= Kormos =

Spirits in Turkic mythology

Kormos or Kormoz (Tuvan: кормос; Turkish: Körmöz or Körmös) are spirits in Turkic mythology and can also refer to ghosts or demons. "Kormos" means "does not see" or "blind" in Turkic languages. The word can also mean "mentally ill".

In Turkic mythology, Kormoses are devilish entities who live in Tamag, the underworld. Since a soul can turn into a Kormos after death, they are often associated with ancestral spirits. Other names used for them are Alban, Chahik, Ozor, and more.

Angelic Kormoses, who help and protect humans are under Ülgen's command. Demonic Kormoses [also called "Sokor Körmös" (blind angel)], who commonly dwell in the underworld and harm humans, are controlled by Erlik. Remaining Kormoses are those who are not particularly good or evil and roam the Earth while suffering in a pathetic state. The idea of Körmös as a "blind angel" might have been influenced by the Islamic concepts of fallen angels.

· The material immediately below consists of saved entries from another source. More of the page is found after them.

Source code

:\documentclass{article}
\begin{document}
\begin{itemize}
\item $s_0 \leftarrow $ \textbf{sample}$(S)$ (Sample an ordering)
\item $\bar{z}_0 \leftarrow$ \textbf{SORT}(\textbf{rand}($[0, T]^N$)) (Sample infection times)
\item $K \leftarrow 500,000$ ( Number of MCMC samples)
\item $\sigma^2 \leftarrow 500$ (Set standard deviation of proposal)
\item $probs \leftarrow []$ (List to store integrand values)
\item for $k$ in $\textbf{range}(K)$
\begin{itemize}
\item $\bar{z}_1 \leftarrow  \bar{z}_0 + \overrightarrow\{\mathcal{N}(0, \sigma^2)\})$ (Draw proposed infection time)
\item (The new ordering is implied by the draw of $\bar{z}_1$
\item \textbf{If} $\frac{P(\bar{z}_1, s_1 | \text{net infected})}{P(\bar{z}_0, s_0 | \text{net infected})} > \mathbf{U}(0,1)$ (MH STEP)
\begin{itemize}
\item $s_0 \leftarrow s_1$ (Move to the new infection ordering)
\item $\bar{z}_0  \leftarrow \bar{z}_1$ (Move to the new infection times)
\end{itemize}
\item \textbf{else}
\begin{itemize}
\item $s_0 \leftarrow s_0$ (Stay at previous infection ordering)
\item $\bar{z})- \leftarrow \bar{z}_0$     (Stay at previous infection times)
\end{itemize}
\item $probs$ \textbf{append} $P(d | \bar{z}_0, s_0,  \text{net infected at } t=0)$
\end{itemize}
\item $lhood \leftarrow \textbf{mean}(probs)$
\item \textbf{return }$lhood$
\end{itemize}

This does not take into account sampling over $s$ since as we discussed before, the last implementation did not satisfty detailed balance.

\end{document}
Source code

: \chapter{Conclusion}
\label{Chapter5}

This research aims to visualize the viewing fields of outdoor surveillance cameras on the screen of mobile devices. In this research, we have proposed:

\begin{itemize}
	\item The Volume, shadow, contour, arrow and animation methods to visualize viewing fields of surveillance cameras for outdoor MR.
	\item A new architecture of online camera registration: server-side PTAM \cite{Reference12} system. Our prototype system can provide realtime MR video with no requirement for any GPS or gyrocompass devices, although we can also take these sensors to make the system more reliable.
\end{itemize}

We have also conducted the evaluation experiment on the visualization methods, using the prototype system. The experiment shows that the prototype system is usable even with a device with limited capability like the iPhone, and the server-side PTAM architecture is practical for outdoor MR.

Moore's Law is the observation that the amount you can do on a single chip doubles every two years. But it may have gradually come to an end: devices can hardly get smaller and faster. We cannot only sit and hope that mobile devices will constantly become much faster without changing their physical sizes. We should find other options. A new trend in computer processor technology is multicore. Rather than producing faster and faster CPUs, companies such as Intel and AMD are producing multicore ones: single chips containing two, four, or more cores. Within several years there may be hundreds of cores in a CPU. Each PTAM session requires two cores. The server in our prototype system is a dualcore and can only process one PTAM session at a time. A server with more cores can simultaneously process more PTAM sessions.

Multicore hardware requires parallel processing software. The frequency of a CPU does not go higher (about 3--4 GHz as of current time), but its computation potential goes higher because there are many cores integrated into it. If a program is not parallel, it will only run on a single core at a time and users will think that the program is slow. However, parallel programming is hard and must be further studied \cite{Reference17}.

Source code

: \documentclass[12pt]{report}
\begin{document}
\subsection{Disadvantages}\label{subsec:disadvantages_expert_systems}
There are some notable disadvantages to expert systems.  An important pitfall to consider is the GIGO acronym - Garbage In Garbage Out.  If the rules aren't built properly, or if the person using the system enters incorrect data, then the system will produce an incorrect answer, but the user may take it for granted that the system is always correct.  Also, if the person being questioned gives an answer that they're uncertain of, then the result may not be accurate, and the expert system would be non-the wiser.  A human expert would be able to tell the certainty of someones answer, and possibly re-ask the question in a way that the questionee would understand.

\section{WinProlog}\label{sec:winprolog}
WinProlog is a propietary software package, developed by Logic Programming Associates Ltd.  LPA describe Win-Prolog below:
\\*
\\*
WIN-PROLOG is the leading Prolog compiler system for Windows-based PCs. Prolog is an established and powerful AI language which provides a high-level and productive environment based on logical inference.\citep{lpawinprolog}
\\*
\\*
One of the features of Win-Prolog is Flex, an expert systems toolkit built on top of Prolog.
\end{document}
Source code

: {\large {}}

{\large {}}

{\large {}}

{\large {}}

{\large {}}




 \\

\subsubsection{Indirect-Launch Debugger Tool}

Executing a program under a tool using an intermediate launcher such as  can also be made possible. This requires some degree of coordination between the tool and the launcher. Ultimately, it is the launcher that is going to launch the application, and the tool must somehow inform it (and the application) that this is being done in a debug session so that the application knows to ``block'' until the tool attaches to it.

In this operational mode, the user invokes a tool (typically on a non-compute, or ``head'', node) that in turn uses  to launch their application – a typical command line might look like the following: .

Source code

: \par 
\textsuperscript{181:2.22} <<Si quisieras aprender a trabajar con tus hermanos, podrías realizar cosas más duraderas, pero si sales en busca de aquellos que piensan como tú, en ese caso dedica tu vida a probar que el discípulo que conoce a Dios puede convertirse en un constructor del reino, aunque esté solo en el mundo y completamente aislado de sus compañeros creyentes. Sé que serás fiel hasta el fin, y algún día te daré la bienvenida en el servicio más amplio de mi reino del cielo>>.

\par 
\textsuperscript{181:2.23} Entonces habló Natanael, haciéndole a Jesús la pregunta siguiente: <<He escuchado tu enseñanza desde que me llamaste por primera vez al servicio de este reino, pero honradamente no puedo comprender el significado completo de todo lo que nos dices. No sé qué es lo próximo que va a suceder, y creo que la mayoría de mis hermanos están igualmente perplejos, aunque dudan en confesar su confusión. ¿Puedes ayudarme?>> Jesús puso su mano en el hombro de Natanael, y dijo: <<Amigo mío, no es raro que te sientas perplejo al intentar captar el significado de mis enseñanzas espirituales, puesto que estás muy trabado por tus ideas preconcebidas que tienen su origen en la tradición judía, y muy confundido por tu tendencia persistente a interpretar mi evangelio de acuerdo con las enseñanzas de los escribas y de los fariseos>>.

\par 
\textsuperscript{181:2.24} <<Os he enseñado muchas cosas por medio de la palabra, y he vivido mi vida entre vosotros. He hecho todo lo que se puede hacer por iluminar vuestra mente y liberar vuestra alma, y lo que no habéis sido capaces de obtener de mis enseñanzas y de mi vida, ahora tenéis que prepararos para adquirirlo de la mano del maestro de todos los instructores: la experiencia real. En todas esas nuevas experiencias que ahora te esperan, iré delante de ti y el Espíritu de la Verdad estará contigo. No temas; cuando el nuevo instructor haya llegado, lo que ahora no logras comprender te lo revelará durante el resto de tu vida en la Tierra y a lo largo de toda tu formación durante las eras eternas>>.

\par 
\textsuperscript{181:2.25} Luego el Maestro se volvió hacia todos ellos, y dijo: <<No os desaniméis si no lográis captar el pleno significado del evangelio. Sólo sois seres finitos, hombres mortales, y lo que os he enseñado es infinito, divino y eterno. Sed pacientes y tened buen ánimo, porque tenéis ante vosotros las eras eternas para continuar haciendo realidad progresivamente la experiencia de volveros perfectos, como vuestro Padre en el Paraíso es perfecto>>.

Souls turned into Demonic Kormoses after death can escape the torment and ascend to Uçmag if the good in their core overweighs their evil.

==Features==

They are all both good and evil spirits. Their chief is Körmös Khan. They are generally treated with a triple classification:
- Souls living on the earth.
- Souls living in underground (Tamag).
- Souls living in the sky (Uçmag).

The Kormos mostly appear at sunset and at sunrise. That is why these times are considered dangerous. People are discouraged from being awake at these times. They can capture people's souls. The concept of the blind is used for mental or mental illness. In Yakutas, the wandering souls of the dead are called Uğör (Yör). The belief that the souls of the people who died have turned into Körmös is common. Obun the souls of people who died as a result of an accident, those who committed suicide are called Alban. The souls of ancestors are called Ozor. Their leader is known as Kürmez Han. These Kormos are divided into three types:

- Arug (Arı) Körmös: Angelic Kormoses. They protect and help the humans who do good deeds. They're at Ülgens command. They try to keep the balance on earth.

- Caman (Yaman) Körmös: Demonic Kormoses. They are the servants of Erlik in Tamag. They can abduct and torture people.

- Kal (Gal) Körmös: Ghosts who are not particularly good or evil and roam the Earth while suffering in a pathetic state.

== Types of Kormos ==

===Yör===
They mostly live in Tamag. They are evil spirits. Sometimes they go up to earth and harm humans. They are often mentioned in the beliefs of the Yakuts.

===Alban===
They consist of the souls of people who have committed suicide. Their body resembles humans but unlike humans they have extremely long hair, long claws, and inverted eyes and feet.

===Çahık===
They are the souls of the damned. They can change forms. Their bloody hands, dry eyes and deadly talk are exceedingly dangerous.

===Ozor===
Expression for the ancestors' souls. They are known to come and help their descendants. Ancestors' souls have a very important place in Tengrism.